Ohio Supreme Court Appellate Process
There are three types of appeals that can be filed in the Ohio Supreme Court: (1) jurisdictional appeals; (2) appeals of right; and (3) administrative agency appeals. The majority of cases filed with the Court—including the Faggs cased filed by Tyack Law attorneys Holly B. Cline and Jonathan Tyack—are jurisdictional appeals. Jurisdictional appeals are discretionary, which means that the Supreme Court of Ohio must first agree to hear the case before any briefing is done or oral arguments are held. A jurisdictional appeal is an appeal that claims to involve a substantial constitutional question involving either the U.S. or Ohio Constitution, an appeal that involves a felony, or an appeal that involves a question of public or great general interest.
In addition to these types of appeals, the Supreme Court of Ohio also hears appeals of cases involving the death penalty and cases in which there are conflicting opinions from two or more courts of appeals. In the Faggs case, Ms. Cline was able to successfully get the Fifth District Court of Appeals to certify the conflict between its decision in the Faggs case and a decision by the Seventh District Court of Appeals.
Thus, Ms. Cline and Mr. Tyack initiated a jurisdictional appeal and a certified conflict case, both of which were accepted by the Ohio Supreme Court. Having a jurisdictional appeal accepted by the Supreme Court of Ohio is a significant achievement alone. For example, in 2018, a total of 1,858 new cases were filed in the Supreme Court of Ohio, with 1,299 of those new cases being new jurisdictional appeals. While the exact number of jurisdictional appeals accepted by the Court in 2018 is not reported, the Ohio Supreme Court’s 2018 Statistical Summary reflects that the Court decided 273 cases in total in 2018, with 57 of those decisions being jurisdictional appeals the Ohio Supreme Court agreed to hear. Jurisdictional appeals accepted for full merit review are reported as taking approximately 496 days from filing to disposition by Court. Because a similar number of new cases were filed (1,828) in 2017, with a similar number of those cases (1,365) being new jurisdictional appeals, it can be estimated that the Supreme Court of Ohio accepts and renders decisions on less than five percent (5%) of the new jurisdictional appeal cases filed each year.

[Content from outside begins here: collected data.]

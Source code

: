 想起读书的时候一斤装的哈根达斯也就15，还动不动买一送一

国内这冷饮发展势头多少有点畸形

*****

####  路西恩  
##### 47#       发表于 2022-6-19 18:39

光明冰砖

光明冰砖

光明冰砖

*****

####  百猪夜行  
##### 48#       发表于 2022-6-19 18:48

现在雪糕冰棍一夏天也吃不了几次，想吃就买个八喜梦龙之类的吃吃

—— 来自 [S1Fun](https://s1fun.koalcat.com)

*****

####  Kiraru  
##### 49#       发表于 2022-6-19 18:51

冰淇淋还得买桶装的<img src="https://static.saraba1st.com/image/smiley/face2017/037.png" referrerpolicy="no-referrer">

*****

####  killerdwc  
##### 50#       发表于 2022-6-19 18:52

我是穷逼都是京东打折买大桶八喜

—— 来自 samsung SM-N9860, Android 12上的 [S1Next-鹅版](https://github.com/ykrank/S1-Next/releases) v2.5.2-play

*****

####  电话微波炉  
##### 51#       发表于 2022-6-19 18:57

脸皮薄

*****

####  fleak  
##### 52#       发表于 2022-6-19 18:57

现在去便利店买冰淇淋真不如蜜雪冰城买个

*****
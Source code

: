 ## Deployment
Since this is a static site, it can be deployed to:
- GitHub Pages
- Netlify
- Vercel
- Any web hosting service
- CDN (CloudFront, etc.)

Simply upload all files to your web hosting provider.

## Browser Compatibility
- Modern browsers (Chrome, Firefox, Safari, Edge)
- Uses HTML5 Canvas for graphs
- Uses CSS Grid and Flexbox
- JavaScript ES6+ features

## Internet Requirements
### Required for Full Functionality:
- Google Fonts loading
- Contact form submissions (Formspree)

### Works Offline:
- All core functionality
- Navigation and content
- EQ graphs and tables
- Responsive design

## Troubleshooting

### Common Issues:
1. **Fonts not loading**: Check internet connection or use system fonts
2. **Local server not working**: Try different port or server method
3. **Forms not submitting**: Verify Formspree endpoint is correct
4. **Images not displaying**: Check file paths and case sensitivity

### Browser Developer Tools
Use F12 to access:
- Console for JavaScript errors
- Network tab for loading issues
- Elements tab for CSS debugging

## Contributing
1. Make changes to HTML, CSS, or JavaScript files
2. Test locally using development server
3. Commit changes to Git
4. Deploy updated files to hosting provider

The Faggs case was Holly B. Cline’s first oral argument and first case before the Supreme Court of Ohio. Ms. Cline graduated from The Ohio State University Moritz College of Law in May 2017 and was sworn in as an attorney in November 2017. The Faggs case was her first appellate case as an attorney, as she wrote the briefs and argued the case before the Fifth District Court of Appeals as well.
This was Jonathan Tyack’s third case before the Supreme Court of Ohio, and first case before the Court as an appellate. In State v. Hampton, 2012-Ohio-2688, Mr. Tyack successfully argued on behalf of the appellee-defendant that the Tenth District Court of Appeals was correct in holding that the failure to establish venue in a criminal felony trial is a basis for acquittal, and therefore, an acquittal order based on the failure to establish venue is a final verdict from which the State may not appeal.